The paper tackled the problem of existing learning techniques failing to effectively use latent variables in hierarchical Bayesian methods with powerful neural networks like PixelCNN, and introduced the Variational Homoencoder (VHE) to better utilize latent variables, resulting in outperforming all existing models on test set likelihood for Omniglot and strong performance on one-shot tasks.
Hierarchical Bayesian methods can unify many related tasks (e.g. k-shot classification, conditional and unconditional generation) as inference within a single generative model. However, when this generative model is expressed as a powerful neural network such as a PixelCNN, we show that existing learning techniques typically fail to effectively use latent variables.
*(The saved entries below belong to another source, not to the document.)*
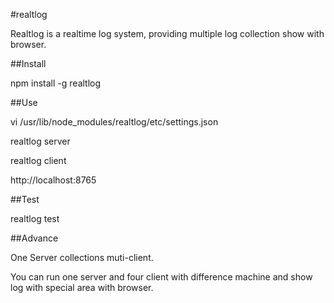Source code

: #realtlog

Realtlog is a realtime log system, providing multiple log collection show with browser.

##Install

npm install -g realtlog

##Use

vi /usr/lib/node_modules/realtlog/etc/settings.json

realtlog server

realtlog client

http://localhost:8765

##Test

realtlog test

##Advance

One Server collections muti-client.

You can run one server and four client with difference machine and show log with special area with browser.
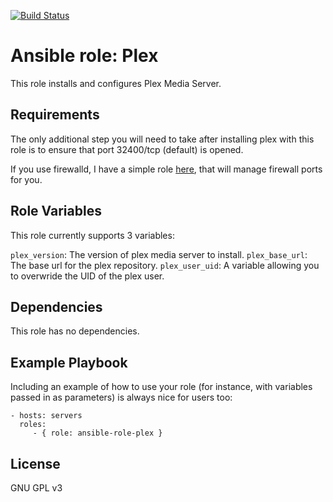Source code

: [![Build Status](https://travis-ci.org/jhughes01/ansible-role-plex.svg?branch=master)](https://travis-ci.org/jhughes01/ansible-role-plex)

Ansible role: Plex
=========

This role installs and configures Plex Media Server.

Requirements
------------

The only additional step you will need to take after installing plex with this role is to ensure that port 32400/tcp (default) is opened. 

If you use firewalld, I have a simple role [here](https://github.com/jhughes01/ansible-role-firewalld), that will manage firewall ports for you.

Role Variables
--------------

This role currently supports 3 variables:

`plex_version`: The version of plex media server to install.
`plex_base_url`: The base url for the plex repository.
`plex_user_uid`: A variable allowing you to overwride the UID of the plex user.

Dependencies
------------

This role has no dependencies.

Example Playbook
----------------

Including an example of how to use your role (for instance, with variables passed in as parameters) is always nice for users too:

    - hosts: servers
      roles:
         - { role: ansible-role-plex }

License
-------

GNU GPL v3

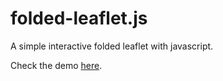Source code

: # folded-leaflet.js

A simple interactive folded leaflet with javascript.

Check the demo <a target="new" href="https://mathieu-funfrock.com/folded-leaflet">here</a>.
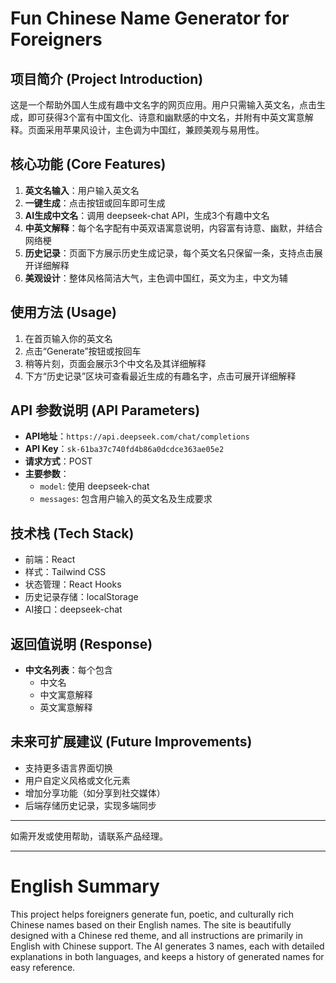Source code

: # Fun Chinese Name Generator for Foreigners

## 项目简介 (Project Introduction)
这是一个帮助外国人生成有趣中文名字的网页应用。用户只需输入英文名，点击生成，即可获得3个富有中国文化、诗意和幽默感的中文名，并附有中英文寓意解释。页面采用苹果风设计，主色调为中国红，兼顾美观与易用性。

## 核心功能 (Core Features)
1. **英文名输入**：用户输入英文名
2. **一键生成**：点击按钮或回车即可生成
3. **AI生成中文名**：调用 deepseek-chat API，生成3个有趣中文名
4. **中英文解释**：每个名字配有中英双语寓意说明，内容富有诗意、幽默，并结合网络梗
5. **历史记录**：页面下方展示历史生成记录，每个英文名只保留一条，支持点击展开详细解释
6. **美观设计**：整体风格简洁大气，主色调中国红，英文为主，中文为辅

## 使用方法 (Usage)
1. 在首页输入你的英文名
2. 点击“Generate”按钮或按回车
3. 稍等片刻，页面会展示3个中文名及其详细解释
4. 下方“历史记录”区块可查看最近生成的有趣名字，点击可展开详细解释

## API 参数说明 (API Parameters)
- **API地址**：`https://api.deepseek.com/chat/completions`
- **API Key**：`sk-61ba37c740fd4b86a0dcdce363ae05e2`
- **请求方式**：POST
- **主要参数**：
  - `model`: 使用 deepseek-chat
  - `messages`: 包含用户输入的英文名及生成要求

## 技术栈 (Tech Stack)
- 前端：React
- 样式：Tailwind CSS
- 状态管理：React Hooks
- 历史记录存储：localStorage
- AI接口：deepseek-chat

## 返回值说明 (Response)
- **中文名列表**：每个包含
  - 中文名
  - 中文寓意解释
  - 英文寓意解释

## 未来可扩展建议 (Future Improvements)
- 支持更多语言界面切换
- 用户自定义风格或文化元素
- 增加分享功能（如分享到社交媒体）
- 后端存储历史记录，实现多端同步

---

如需开发或使用帮助，请联系产品经理。

---

# English Summary
This project helps foreigners generate fun, poetic, and culturally rich Chinese names based on their English names. The site is beautifully designed with a Chinese red theme, and all instructions are primarily in English with Chinese support. The AI generates 3 names, each with detailed explanations in both languages, and keeps a history of generated names for easy reference.
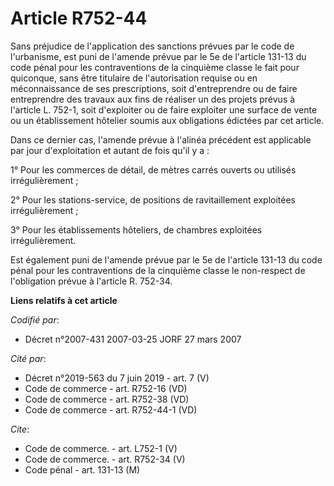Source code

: # Article R752-44

Sans préjudice de l'application des sanctions prévues par le code de l'urbanisme, est puni de l'amende prévue par le 5e de
l'article 131-13 du code pénal pour les contraventions de la cinquième classe le fait pour quiconque, sans être titulaire de
l'autorisation requise ou en méconnaissance de ses prescriptions, soit d'entreprendre ou de faire entreprendre des travaux
aux fins de réaliser un des projets prévus à l'article L. 752-1, soit d'exploiter ou de faire exploiter une surface de vente
ou un établissement hôtelier soumis aux obligations édictées par cet article.

Dans ce dernier cas, l'amende prévue à l'alinéa précédent est applicable par jour d'exploitation et autant de fois qu'il y
a :

1° Pour les commerces de détail, de mètres carrés ouverts ou utilisés irrégulièrement ;

2° Pour les stations-service, de positions de ravitaillement exploitées irrégulièrement ;

3° Pour les établissements hôteliers, de chambres exploitées irrégulièrement.

Est également puni de l'amende prévue par le 5e de l'article 131-13 du code pénal pour les contraventions de la cinquième
classe le non-respect de l'obligation prévue à l'article R. 752-34.

**Liens relatifs à cet article**

_Codifié par_:

  - Décret n°2007-431 2007-03-25 JORF 27 mars 2007

_Cité par_:

  - Décret n°2019-563 du 7 juin 2019 - art. 7 (V)
  - Code de commerce - art. R752-16 (VD)
  - Code de commerce - art. R752-38 (VD)
  - Code de commerce - art. R752-44-1 (VD)

_Cite_:

  - Code de commerce. - art. L752-1 (V)
  - Code de commerce. - art. R752-34 (V)
  - Code pénal - art. 131-13 (M)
To address this, we develop a modification of the Variational Autoencoder in which encoded observations are decoded to new elements from the same class. This technique, which we call a Variational Homoencoder (VHE), produces a hierarchical latent variable model which better utilises latent variables. We use the VHE framework to learn a hierarchical PixelCNN on the Omniglot dataset, which outperforms all existing models on test set likelihood and achieves strong performance on one-shot generation and classification tasks. We additionally validate the VHE on natural images from the YouTube Faces database. Finally, we develop extensions of the model that apply to richer dataset structures such as factorial and hierarchical categories.